[Start of section]
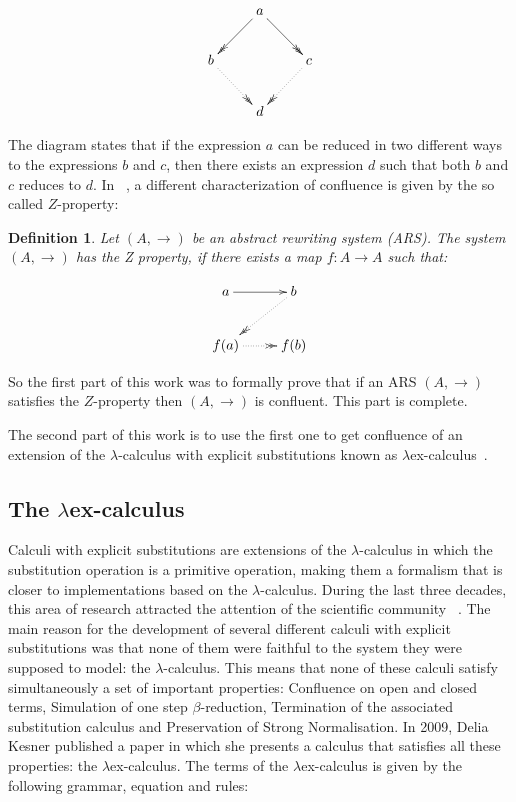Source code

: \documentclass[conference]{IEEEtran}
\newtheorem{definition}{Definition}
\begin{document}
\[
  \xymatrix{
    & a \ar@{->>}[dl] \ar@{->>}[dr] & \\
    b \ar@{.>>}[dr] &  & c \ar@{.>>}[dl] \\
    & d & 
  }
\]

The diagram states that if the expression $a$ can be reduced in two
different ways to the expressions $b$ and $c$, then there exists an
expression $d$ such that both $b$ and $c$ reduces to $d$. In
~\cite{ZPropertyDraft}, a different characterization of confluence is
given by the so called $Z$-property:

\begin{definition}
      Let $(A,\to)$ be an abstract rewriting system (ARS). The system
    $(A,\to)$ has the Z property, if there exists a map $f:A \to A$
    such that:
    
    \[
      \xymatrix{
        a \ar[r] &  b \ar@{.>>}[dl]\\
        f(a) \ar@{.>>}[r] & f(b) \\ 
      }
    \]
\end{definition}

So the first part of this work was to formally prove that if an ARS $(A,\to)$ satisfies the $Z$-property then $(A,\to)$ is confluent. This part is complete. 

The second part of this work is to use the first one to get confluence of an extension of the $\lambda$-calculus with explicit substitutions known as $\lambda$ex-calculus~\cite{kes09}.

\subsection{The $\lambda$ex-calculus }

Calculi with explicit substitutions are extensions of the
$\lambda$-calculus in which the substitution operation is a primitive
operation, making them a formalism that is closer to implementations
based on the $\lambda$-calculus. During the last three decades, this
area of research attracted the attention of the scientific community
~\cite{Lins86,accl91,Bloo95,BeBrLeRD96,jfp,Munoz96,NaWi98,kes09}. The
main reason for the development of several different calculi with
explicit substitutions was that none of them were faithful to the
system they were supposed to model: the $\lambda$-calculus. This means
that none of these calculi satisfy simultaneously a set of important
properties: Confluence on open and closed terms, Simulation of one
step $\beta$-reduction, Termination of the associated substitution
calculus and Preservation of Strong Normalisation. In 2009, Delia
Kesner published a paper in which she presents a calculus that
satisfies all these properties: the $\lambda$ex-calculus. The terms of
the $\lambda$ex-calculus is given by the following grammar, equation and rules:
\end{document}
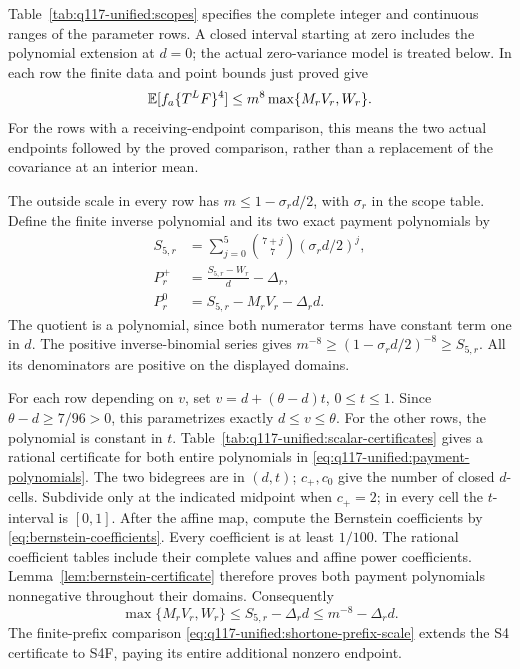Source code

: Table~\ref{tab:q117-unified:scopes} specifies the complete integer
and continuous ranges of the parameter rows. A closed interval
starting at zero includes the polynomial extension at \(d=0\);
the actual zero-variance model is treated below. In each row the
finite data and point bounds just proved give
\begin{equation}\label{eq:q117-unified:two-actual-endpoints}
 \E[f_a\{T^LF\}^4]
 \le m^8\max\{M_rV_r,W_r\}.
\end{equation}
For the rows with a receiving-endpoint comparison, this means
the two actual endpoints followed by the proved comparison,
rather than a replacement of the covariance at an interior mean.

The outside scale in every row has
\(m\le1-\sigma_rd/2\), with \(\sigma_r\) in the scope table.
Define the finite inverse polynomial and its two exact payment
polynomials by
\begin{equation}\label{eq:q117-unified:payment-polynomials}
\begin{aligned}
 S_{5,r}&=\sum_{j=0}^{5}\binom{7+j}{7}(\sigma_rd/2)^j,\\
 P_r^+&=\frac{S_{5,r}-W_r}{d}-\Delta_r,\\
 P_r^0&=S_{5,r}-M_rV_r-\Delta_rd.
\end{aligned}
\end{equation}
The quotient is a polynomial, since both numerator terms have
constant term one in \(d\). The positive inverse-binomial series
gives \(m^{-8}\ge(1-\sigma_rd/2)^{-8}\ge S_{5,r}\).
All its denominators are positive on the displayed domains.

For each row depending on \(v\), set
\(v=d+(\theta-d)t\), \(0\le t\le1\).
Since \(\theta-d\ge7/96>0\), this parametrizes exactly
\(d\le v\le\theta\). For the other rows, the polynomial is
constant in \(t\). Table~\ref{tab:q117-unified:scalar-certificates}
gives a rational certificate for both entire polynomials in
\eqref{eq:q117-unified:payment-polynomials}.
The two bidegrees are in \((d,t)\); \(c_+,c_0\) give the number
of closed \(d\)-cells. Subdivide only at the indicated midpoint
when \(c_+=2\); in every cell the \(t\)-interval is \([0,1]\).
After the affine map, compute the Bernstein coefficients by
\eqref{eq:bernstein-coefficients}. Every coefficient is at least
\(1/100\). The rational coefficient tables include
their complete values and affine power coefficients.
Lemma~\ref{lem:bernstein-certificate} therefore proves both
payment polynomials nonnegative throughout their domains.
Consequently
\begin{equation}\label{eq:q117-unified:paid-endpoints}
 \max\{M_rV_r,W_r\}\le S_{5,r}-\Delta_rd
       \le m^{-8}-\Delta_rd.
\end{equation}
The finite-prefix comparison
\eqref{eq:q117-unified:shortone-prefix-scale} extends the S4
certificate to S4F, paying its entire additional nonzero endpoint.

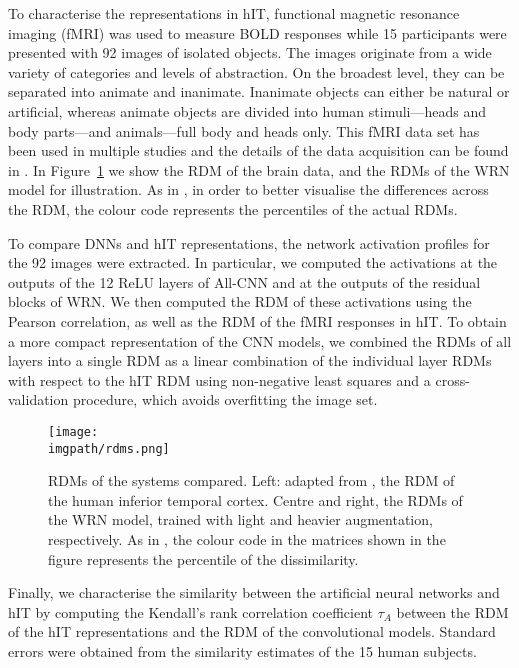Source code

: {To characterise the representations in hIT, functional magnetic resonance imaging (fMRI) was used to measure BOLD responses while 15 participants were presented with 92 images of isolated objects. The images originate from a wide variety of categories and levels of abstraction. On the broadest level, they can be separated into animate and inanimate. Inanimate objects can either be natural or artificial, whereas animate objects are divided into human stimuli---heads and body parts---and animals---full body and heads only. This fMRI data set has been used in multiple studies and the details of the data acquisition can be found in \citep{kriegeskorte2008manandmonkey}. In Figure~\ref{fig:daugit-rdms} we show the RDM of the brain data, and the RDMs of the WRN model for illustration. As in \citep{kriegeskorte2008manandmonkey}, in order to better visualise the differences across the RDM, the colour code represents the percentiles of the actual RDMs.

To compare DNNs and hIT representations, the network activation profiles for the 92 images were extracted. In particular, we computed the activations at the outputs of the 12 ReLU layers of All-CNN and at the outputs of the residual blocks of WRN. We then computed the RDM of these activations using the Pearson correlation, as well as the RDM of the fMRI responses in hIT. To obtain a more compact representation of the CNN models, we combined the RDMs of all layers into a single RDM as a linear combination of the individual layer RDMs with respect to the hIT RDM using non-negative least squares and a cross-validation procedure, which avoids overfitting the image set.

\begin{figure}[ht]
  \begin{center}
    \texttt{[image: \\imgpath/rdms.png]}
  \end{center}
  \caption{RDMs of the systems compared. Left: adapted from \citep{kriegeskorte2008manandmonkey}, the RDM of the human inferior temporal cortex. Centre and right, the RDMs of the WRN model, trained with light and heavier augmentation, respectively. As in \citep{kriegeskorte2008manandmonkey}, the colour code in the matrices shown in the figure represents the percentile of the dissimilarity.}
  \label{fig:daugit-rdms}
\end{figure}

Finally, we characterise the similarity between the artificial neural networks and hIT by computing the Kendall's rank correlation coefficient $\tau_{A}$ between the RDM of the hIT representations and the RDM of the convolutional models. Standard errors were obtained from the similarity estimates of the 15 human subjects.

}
[End of section]
WHAT IS REQUIRED
The required output is the stretch of entries above from the line containing "The outside scale in every row has" through the line containing "For each row depending on \(v\), set", reproduced exactly.

EXPECTED ANSWER
The outside scale in every row has
\(m\le1-\sigma_rd/2\), with \(\sigma_r\) in the scope table.
Define the finite inverse polynomial and its two exact payment
polynomials by
\begin{equation}\label{eq:q117-unified:payment-polynomials}
\begin{aligned}
 S_{5,r}&=\sum_{j=0}^{5}\binom{7+j}{7}(\sigma_rd/2)^j,\\
 P_r^+&=\frac{S_{5,r}-W_r}{d}-\Delta_r,\\
 P_r^0&=S_{5,r}-M_rV_r-\Delta_rd.
\end{aligned}
\end{equation}
The quotient is a polynomial, since both numerator terms have
constant term one in \(d\). The positive inverse-binomial series
gives \(m^{-8}\ge(1-\sigma_rd/2)^{-8}\ge S_{5,r}\).
All its denominators are positive on the displayed domains.

For each row depending on \(v\), set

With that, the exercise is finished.